The first Muslim woman to win an English boxing title, Ali has her sights set on the 2020 Olympic Games in Tokyo. There, should she qualify, she will become the first boxer of any gender to represent her country of birth, Somalia, which sent only two athletes to the 2016 Rio Games.
Her path here hasn’t been easy. When she was a child during the Somali civil war in the early 1990s, her family fled their Mogadishu home after her older brother was killed by a stray grenade. They escaped the country via a perilous boat journey to Kenya, and eventually ended up in London.
At school, Ali was bullied for being overweight, until she discovered boxing in her teens. Even after she started fighting competitively, she hid her passion from her family, worried her mother would think it was immodest. “I knew she would never be supportive,” Ali says. The day she won the English title in 2016, she told her family she was going for a run.
As Ali’s profile increased, her mother eventually found out and asked her to stop—which she did, if only temporarily. “I understood, because she grew up in a different era to me,” Ali says. “But there was resentment at the same time. How can you not understand that this is what I love?”

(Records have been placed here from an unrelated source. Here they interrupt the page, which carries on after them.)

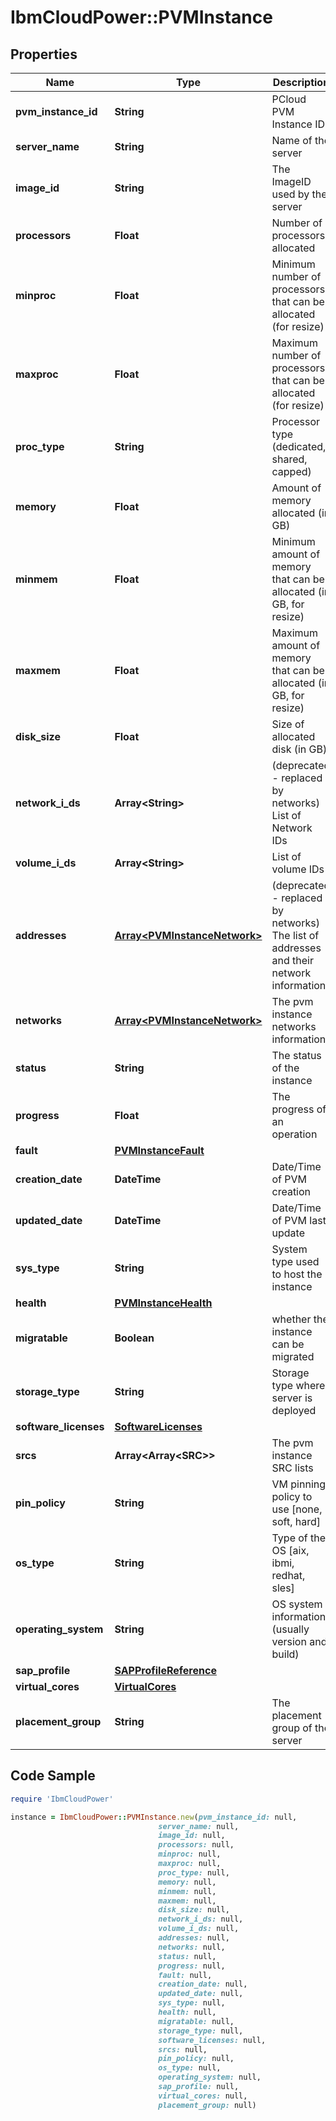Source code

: # IbmCloudPower::PVMInstance

## Properties

Name | Type | Description | Notes
------------ | ------------- | ------------- | -------------
**pvm_instance_id** | **String** | PCloud PVM Instance ID | 
**server_name** | **String** | Name of the server | 
**image_id** | **String** | The ImageID used by the server | 
**processors** | **Float** | Number of processors allocated | 
**minproc** | **Float** | Minimum number of processors that can be allocated (for resize) | [optional] 
**maxproc** | **Float** | Maximum number of processors that can be allocated (for resize) | [optional] 
**proc_type** | **String** | Processor type (dedicated, shared, capped) | [default to &#39;dedicated&#39;]
**memory** | **Float** | Amount of memory allocated (in GB) | 
**minmem** | **Float** | Minimum amount of memory that can be allocated (in GB, for resize) | [optional] 
**maxmem** | **Float** | Maximum amount of memory that can be allocated (in GB, for resize) | [optional] 
**disk_size** | **Float** | Size of allocated disk (in GB) | 
**network_i_ds** | **Array&lt;String&gt;** | (deprecated - replaced by networks) List of Network IDs | 
**volume_i_ds** | **Array&lt;String&gt;** | List of volume IDs | 
**addresses** | [**Array&lt;PVMInstanceNetwork&gt;**](PVMInstanceNetwork.md) | (deprecated - replaced by networks) The list of addresses and their network information | [optional] 
**networks** | [**Array&lt;PVMInstanceNetwork&gt;**](PVMInstanceNetwork.md) | The pvm instance networks information | [optional] 
**status** | **String** | The status of the instance | 
**progress** | **Float** | The progress of an operation | [optional] 
**fault** | [**PVMInstanceFault**](PVMInstanceFault.md) |  | [optional] 
**creation_date** | **DateTime** | Date/Time of PVM creation | [optional] 
**updated_date** | **DateTime** | Date/Time of PVM last update | [optional] 
**sys_type** | **String** | System type used to host the instance | [optional] 
**health** | [**PVMInstanceHealth**](PVMInstanceHealth.md) |  | [optional] 
**migratable** | **Boolean** | whether the instance can be migrated | [optional] [default to true]
**storage_type** | **String** | Storage type where server is deployed | 
**software_licenses** | [**SoftwareLicenses**](SoftwareLicenses.md) |  | [optional] 
**srcs** | **Array&lt;Array&lt;SRC&gt;&gt;** | The pvm instance SRC lists | [optional] 
**pin_policy** | **String** | VM pinning policy to use [none, soft, hard] | [optional] 
**os_type** | **String** | Type of the OS [aix, ibmi, redhat, sles] | 
**operating_system** | **String** | OS system information (usually version and build) | [optional] 
**sap_profile** | [**SAPProfileReference**](SAPProfileReference.md) |  | [optional] 
**virtual_cores** | [**VirtualCores**](VirtualCores.md) |  | [optional] 
**placement_group** | **String** | The placement group of the server | [optional] [default to &#39;none&#39;]

## Code Sample

```ruby
require 'IbmCloudPower'

instance = IbmCloudPower::PVMInstance.new(pvm_instance_id: null,
                                 server_name: null,
                                 image_id: null,
                                 processors: null,
                                 minproc: null,
                                 maxproc: null,
                                 proc_type: null,
                                 memory: null,
                                 minmem: null,
                                 maxmem: null,
                                 disk_size: null,
                                 network_i_ds: null,
                                 volume_i_ds: null,
                                 addresses: null,
                                 networks: null,
                                 status: null,
                                 progress: null,
                                 fault: null,
                                 creation_date: null,
                                 updated_date: null,
                                 sys_type: null,
                                 health: null,
                                 migratable: null,
                                 storage_type: null,
                                 software_licenses: null,
                                 srcs: null,
                                 pin_policy: null,
                                 os_type: null,
                                 operating_system: null,
                                 sap_profile: null,
                                 virtual_cores: null,
                                 placement_group: null)
```


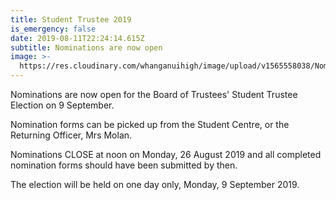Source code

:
 ```yaml
---
title: Student Trustee 2019
is_emergency: false
date: 2019-08-11T22:24:14.615Z
subtitle: Nominations are now open
image: >-
  https://res.cloudinary.com/whanganuihigh/image/upload/v1565558038/Nomination_Poster.jpg
---
```

Nominations are now open for the Board of Trustees' Student Trustee Election on 9 September. 

Nomination forms can be picked up from the Student Centre, or the Returning Officer, Mrs Molan. 

Nominations CLOSE at noon on Monday, 26 August 2019 and all completed nomination forms should have been submitted by then. 

The election will be held on one day only, Monday, 9 September 2019.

Eighteen months ago, an uncle in Mogadishu eventually helped reassure Ali’s mother that the community was happy, not ashamed. By then, Ali had made the decision to represent Somalia, rather than the U.K., at the international level. “He called me up and told me he was really proud of me,” she says. “I’d never had a senior family member say that.”
Now, Ali’s mother is her biggest fan, though she has still never been to see her fight in person. That might soon change. In May, after Ali returned from a tournament in Botswana, her mother made her a promise. “She said, ‘If you get to Tokyo, I’ll book my ticket and I’ll see you there.’”
When she’s not traveling around the world for competitions, Ali runs free weekly self-defense classes for women in South London. The sessions are particularly popular with Muslim women who want to learn to protect themselves in a women-friendly environment.
As a refugee whose adoptive country gave her so many opportunities, Ali is equally aware that African boxers who train in their home nations aren’t adequately represented at the top flight of boxing. That’s why she’s raising funds to bring the Botswana boxing team, who welcomed her on her recent trip, to the U.K. for a week of training ahead of the All Africa Games. “The thing that sets them apart from other countries is not their skill,” she says. “It’s just the fact that they don’t have the same opportunities.”
Ali hopes others will be inspired not to give up on sports. “Don’t be deterred just because someone told you it’s not what a girl should do,” she says. “Just do what makes you happy.”